Le Tchèque Karel Čapek n’a pas besoin de beaucoup de pages pour dérouler une intrigue policière aussi surprenante que bien construite. Les quarante-huit nouvelles qui composent ses Contes d’une poche et d’une autre poche (édités pour la première fois dans leur intégralité) semblent démontrer que l’on peut reproduire et faire varier un schéma souvent identique et illusoirement simple, sur le mode de la conversation, sans jamais s’épuiser, ni épuiser le lecteur. Pour ce faire, Čapek (1890-1938) joue d’une certaine bonhomie dans le ton et d’un sens avisé du détail, le tout dans une langue qui à l’évidence du quotidien ; une langue «populaire », pourquoi pas, sans artifices, quoique toujours raffinée. Les histoires que nous lisons sont d’ailleurs la plupart du temps rapportées soit par l’un des protagonistes, soit par un tiers, lors de ce que l’on pourrait imaginer être des conversations de café (ce qui s’accentue dans la deuxième partie du livre, les contes d’une autre poche, où chaque nouveau récit est raconté par l’un des intervenants en réponse au récit d’un autre, lors d’un dialogue amène et bon enfant).
En vérité, les courts récits ici rassemblés tiennent autant de la chronique de mœurs goguenarde et tendre dépeignant un joyeux petit monde pragois haut en couleur (rien n’est jamais trop dramatique, ici, même le plus sordide) que de la nouvelle policière stricto sensu. Qu’il s’agisse de raconter la mystérieuse disparition d’un acteur qui a poussé trop loin l’identification avec son personnage, les péripéties d’un voleur de cactus que seule une passion irrépressible pousse au crime, les pérégrinations d’un escroc au mariage qui finit par être lui-même victime d’une escroquerie ou encore le jugement dernier, un procès durant lequel Dieu n’est qu’un témoin jamais à charge (car il sait tout et, sachant tout, ne saurait justement juger), Čapek s’attarde toujours sur des détails incongrus, sur de légers glissements qui sont souvent la clé qui permet de dénouer un mystère a priori insoluble (comme cette histoire de bébé volé qui embête bien un policier vieux garçon qui, devant l’incapacité à différencier un nourrisson d’un autre, imagine un stratagème surprenant pour contourner ce problème).
Cependant, il est suffisamment malin pour manipuler à sa guise les codes du roman policier.

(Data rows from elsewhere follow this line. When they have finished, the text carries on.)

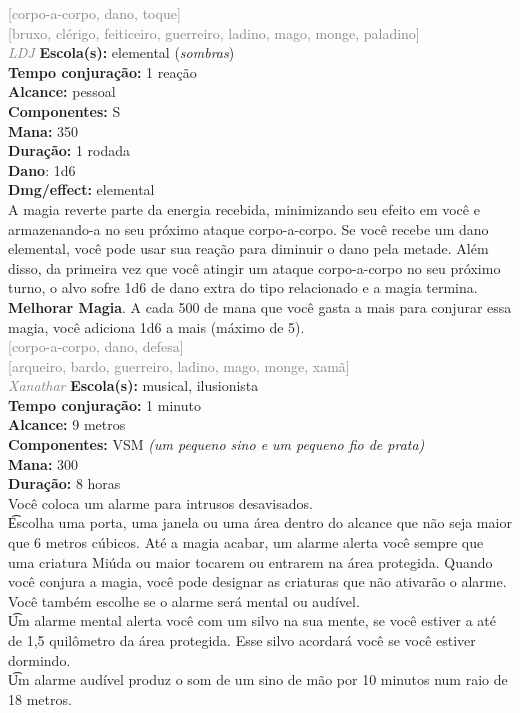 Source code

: \documentclass{RPG_Adventure}[2021/10/20]
\begin{document}
{\scriptsize \textcolor{gray}{[corpo-a-corpo, dano, toque]\\}}
{\scriptsize \textcolor{gray}{[bruxo, clérigo, feiticeiro, guerreiro, ladino, mago, monge, paladino]\\}}
{\tiny \textcolor{gray}{\textit{LDJ}}}\jump{}
{\small \t \textbf{Escola(s):} elemental (\textit{sombras})\\\t \textbf{Tempo conjuração:} 1 reação\\\t \textbf{Alcance:} pessoal\\\t \textbf{Componentes:} S\\\t \textbf{Mana:} 350\\\t \textbf{Duração:} 1 rodada\\\t \textbf{Dano}: 1d6\\\t \textbf{Dmg/effect:} elemental\\}
{\normalsize A magia reverte parte da energia recebida, minimizando seu efeito em você e armazenando-a no seu próximo ataque corpo-a-corpo. Se você recebe um dano elemental, você pode usar sua reação para diminuir o dano pela metade. Além disso, da primeira vez que você atingir um ataque corpo-a-corpo no seu próximo turno, o alvo sofre 1d6 de dano extra do tipo relacionado e a magia termina.\\\t \textbf{Melhorar Magia}. A cada 500 de mana que você gasta a mais para conjurar essa magia, você adiciona 1d6 a mais (máximo de 5).\\}
{\scriptsize \textcolor{gray}{[corpo-a-corpo, dano, defesa]\\}}
{\scriptsize \textcolor{gray}{[arqueiro, bardo, guerreiro, ladino, mago, monge, xamã]\\}}
{\tiny \textcolor{gray}{\textit{Xanathar}}}\jump{}
{\small \t \textbf{Escola(s):} musical, ilusionista\\\t \textbf{Tempo conjuração:} 1 minuto\\\t \textbf{Alcance:} 9 metros\\\t \textbf{Componentes:} VSM \textit{(um pequeno sino e um pequeno fio de prata)}\\\t \textbf{Mana:} 300\\\t \textbf{Duração:} 8 horas\\}
{\normalsize Você coloca um alarme para intrusos desavisados.\\\t Escolha uma porta, uma janela ou uma área dentro do alcance que não seja maior que 6 metros cúbicos. Até a magia acabar, um alarme alerta você sempre que uma criatura Miúda ou maior tocarem ou entrarem na área protegida. Quando você conjura a magia, você pode designar as criaturas que não ativarão o alarme. Você também escolhe se o alarme será mental ou audível.\\\t Um alarme mental alerta você com um silvo na sua mente, se você estiver a até de 1,5 quilômetro da área protegida. Esse silvo acordará você se você estiver dormindo.\\\t Um alarme audível produz o som de um sino de mão por 10 minutos num raio de 18 metros. \\}
\end{document}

Ainsi, bien souvent, le mystère à résoudre est avant tout pour lui une énigme poétique qui n’appelle pas nécessairement une résolution, ou, du moins, pas celle attendue.

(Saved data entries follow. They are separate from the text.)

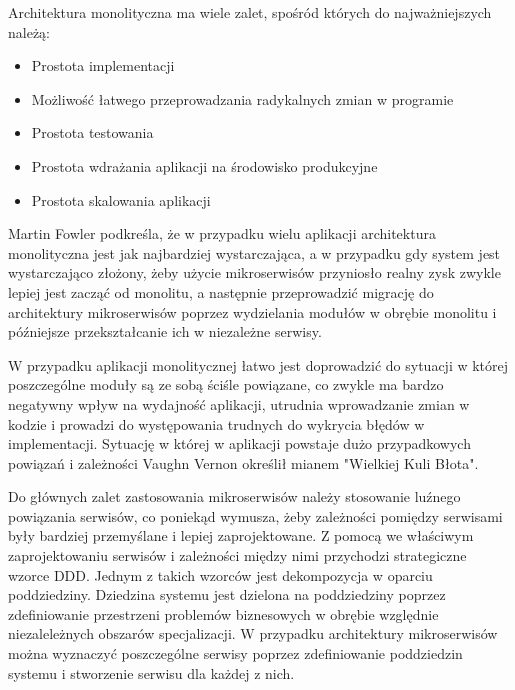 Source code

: \par
Architektura monolityczna ma wiele zalet\cite{book:microservices-patterns}, spośród których do najważniejszych należą:
\begin{itemize}
    \item Prostota implementacji
    \item Możliwość łatwego przeprowadzania radykalnych zmian w programie
    \item Prostota testowania
    \item Prostota wdrażania aplikacji na środowisko produkcyjne
    \item Prostota skalowania aplikacji
\end{itemize}

\par
Martin Fowler podkreśla, że w przypadku wielu aplikacji architektura monolityczna jest jak najbardziej wystarczająca,
a w przypadku gdy system jest wystarczająco złożony, żeby użycie mikroserwisów przyniosło realny zysk zwykle lepiej jest zacząć od monolitu,
a następnie przeprowadzić migrację do architektury mikroserwisów poprzez wydzielania modułów w obrębie monolitu i późniejsze przekształcanie ich w niezależne serwisy\cite{url:monolith-first}.

\par
W przypadku aplikacji monolitycznej łatwo jest doprowadzić do sytuacji w której poszczególne moduły są ze sobą ściśle powiązane, co zwykle ma bardzo negatywny wpływ na wydajność aplikacji, utrudnia wprowadzanie zmian w kodzie i prowadzi do występowania trudnych do wykrycia błędów w implementacji.
Sytuację w której w aplikacji powstaje dużo przypadkowych powiązań i zależności Vaughn Vernon określił mianem "Wielkiej Kuli Błota"\cite{book:ddd-kompendium}.

\par
Do głównych zalet zastosowania mikroserwisów należy stosowanie luźnego powiązania serwisów, co poniekąd wymusza, żeby zależności pomiędzy serwisami były bardziej przemyślane i lepiej zaprojektowane.
Z pomocą we właściwym zaprojektowaniu serwisów i zależności między nimi przychodzi strategiczne wzorce DDD.
Jednym z takich wzorców jest dekompozycja w oparciu poddziedziny\cite{book:ddd-evans}.
Dziedzina systemu jest dzielona na poddziedziny poprzez zdefiniowanie przestrzeni problemów biznesowych w obrębie względnie niezaleleżnych obszarów specjalizacji.
W przypadku architektury mikroserwisów można wyznaczyć poszczególne serwisy poprzez zdefiniowanie poddziedzin systemu i stworzenie serwisu dla każdej z nich\cite{book:microservices-patterns}.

Comme dans ce récit où l’archiviste Divisek vient consulter l’officier de police Mejzlik (un personnage récurrent du livre) pour l’aider à résoudre une sombre histoire familiale remontant au XVe siècle. Ou plus exemplairement dans cette histoire de traces de pas dans la neige qui s’interrompent brusquement, sans que l’on puisse savoir ce qu’il est advenu du marcheur : ce serait-il envolé, aurait-il soudainement disparu sans laisser, justement, de « traces » ? Ce qui amène le Commissaire Bartosek, aussi lucide que bourru, comme beaucoup des policiers du livre, à réfléchir sur la notion d’énigme, alors qu’un observateur incrédule des dites traces dans la neige l’a fait venir en pleine nuit : «Vous n’imaginez pas, Monsieur, le nombre d’énigmes qu’il peut y avoir dans ce monde. Chaque foyer, chaque famille est une énigme. En venant ici, j’ai entendu une jeune femme sangloter dans la petite maison là-bas. Monsieur, les énigmes ne nous regardent pas. Nous sommes payés pour le maintien de l’ordre. Qu’est-ce que vous croyez, que c’est par curiosité que nous poursuivons les criminels ? » Ailleurs ; l’inspecteur Holub chante les louanges des «vieux malfaiteurs à la carrière prolifique» qui, une fois attrapés « ne font pas d’histoires et se gardent bien de nier ». « Avoir affaire à un tel spécialiste, Messieurs, c’est un vrai plaisir », conclut-il.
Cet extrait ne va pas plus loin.